Ora’s youngest child, Doris, not quite 10 when WW2 started, recalled those years. At school she practiced air raid drills where she ducked under her desk. She said her never idle mother did not waste her hours as an observer, “While watching for planes, Mom spent her time making a lace tablecloth,” she recalled. Decades later, the lace tablecloth covered and enhanced a plain maroon cloth – a quiet reminder to the the family of the years of her contribution to the war effort when her son Allan went to war.

Serving in the observer’s shack did not suffice. Ora had to do more. Her oldest daughter, Marion, finished school and went to the city to fill a slot a soldier left in the munitions factory. Ora surprised everyone when she announced, “I think I will go to the city and find a job in a factory. They need workers.”

Ora would leave the quiet of home to work in a factory?!

Hearing this in later years, her granddaughters shook their heads that their grandmother packed up and went to work as a “Rosie the Riveter.” “Grandma did that? I thought she never left the farm!” one exclaimed. “It does seem incredible,” another said. “I remember that when she and Grandpa retired to live in the village, she did not walk two buildings down to buy her groceries at the general store. She always sent someone there with a shopping list.”

But Ora could not just see her youngest Dale off to ‘clean up Japan.’ She had to do something more to occupy her time while waiting for his return. She did what she could to ensure both sons came home. She went to the factory.

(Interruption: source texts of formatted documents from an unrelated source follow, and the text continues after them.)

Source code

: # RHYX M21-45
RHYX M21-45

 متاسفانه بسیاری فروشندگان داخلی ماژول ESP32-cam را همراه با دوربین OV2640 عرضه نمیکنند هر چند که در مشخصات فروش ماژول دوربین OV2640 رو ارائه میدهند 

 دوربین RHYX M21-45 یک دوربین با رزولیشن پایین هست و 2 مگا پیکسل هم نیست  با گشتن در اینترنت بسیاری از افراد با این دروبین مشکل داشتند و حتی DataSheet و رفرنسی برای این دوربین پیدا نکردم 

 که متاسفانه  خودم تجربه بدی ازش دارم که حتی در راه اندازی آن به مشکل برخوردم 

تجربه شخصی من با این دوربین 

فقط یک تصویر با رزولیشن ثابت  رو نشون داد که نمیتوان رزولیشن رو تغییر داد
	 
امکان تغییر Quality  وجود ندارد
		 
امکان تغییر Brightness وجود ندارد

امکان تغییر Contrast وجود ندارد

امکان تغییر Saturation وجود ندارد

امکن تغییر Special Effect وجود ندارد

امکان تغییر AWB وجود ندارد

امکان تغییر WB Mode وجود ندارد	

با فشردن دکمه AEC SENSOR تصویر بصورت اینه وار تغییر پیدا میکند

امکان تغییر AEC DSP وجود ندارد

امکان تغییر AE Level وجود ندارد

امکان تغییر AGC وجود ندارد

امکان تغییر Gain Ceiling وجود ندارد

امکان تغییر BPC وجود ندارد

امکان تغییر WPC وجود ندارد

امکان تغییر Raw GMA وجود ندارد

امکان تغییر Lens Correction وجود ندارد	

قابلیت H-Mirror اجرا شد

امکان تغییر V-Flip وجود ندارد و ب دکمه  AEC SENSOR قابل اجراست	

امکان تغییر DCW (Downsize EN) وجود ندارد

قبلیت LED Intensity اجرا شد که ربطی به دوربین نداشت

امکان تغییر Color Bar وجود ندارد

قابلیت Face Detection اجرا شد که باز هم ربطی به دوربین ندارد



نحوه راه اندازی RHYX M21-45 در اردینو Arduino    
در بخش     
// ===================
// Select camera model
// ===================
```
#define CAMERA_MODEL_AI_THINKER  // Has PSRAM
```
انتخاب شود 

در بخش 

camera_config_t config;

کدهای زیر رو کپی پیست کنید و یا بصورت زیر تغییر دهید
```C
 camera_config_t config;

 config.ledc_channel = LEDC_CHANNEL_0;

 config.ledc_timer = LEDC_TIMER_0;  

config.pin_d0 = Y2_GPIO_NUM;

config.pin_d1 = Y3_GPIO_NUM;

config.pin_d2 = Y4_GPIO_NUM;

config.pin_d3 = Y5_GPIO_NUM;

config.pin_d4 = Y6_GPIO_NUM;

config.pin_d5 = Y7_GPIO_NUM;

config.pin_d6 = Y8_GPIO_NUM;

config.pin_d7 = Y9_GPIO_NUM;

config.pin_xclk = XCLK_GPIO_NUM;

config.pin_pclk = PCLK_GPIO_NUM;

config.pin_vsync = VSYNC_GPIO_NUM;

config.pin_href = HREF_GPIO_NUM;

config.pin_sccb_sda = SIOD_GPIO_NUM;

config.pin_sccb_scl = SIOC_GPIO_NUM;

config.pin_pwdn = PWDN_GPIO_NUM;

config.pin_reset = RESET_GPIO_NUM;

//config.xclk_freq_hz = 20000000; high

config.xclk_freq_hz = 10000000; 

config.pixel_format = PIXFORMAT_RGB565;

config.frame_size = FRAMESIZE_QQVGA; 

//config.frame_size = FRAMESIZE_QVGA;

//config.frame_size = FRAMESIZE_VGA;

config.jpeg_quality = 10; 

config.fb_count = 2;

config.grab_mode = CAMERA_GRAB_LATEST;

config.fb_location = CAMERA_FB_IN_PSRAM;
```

Evenings after work and on the weekends she made sure that those who stayed and kept the farm going had meals. She prepared soups and dishes for Doris to re-heat for her dad and herself. Ora made up canning jars of soup, pre-cooked sides of beef, and left instructions for her youngest to heat the meals. 

Watching for planes that never came and standing in a factory line may not seem like much, but for homebody Ora, it was what she could do until the day both sons came home.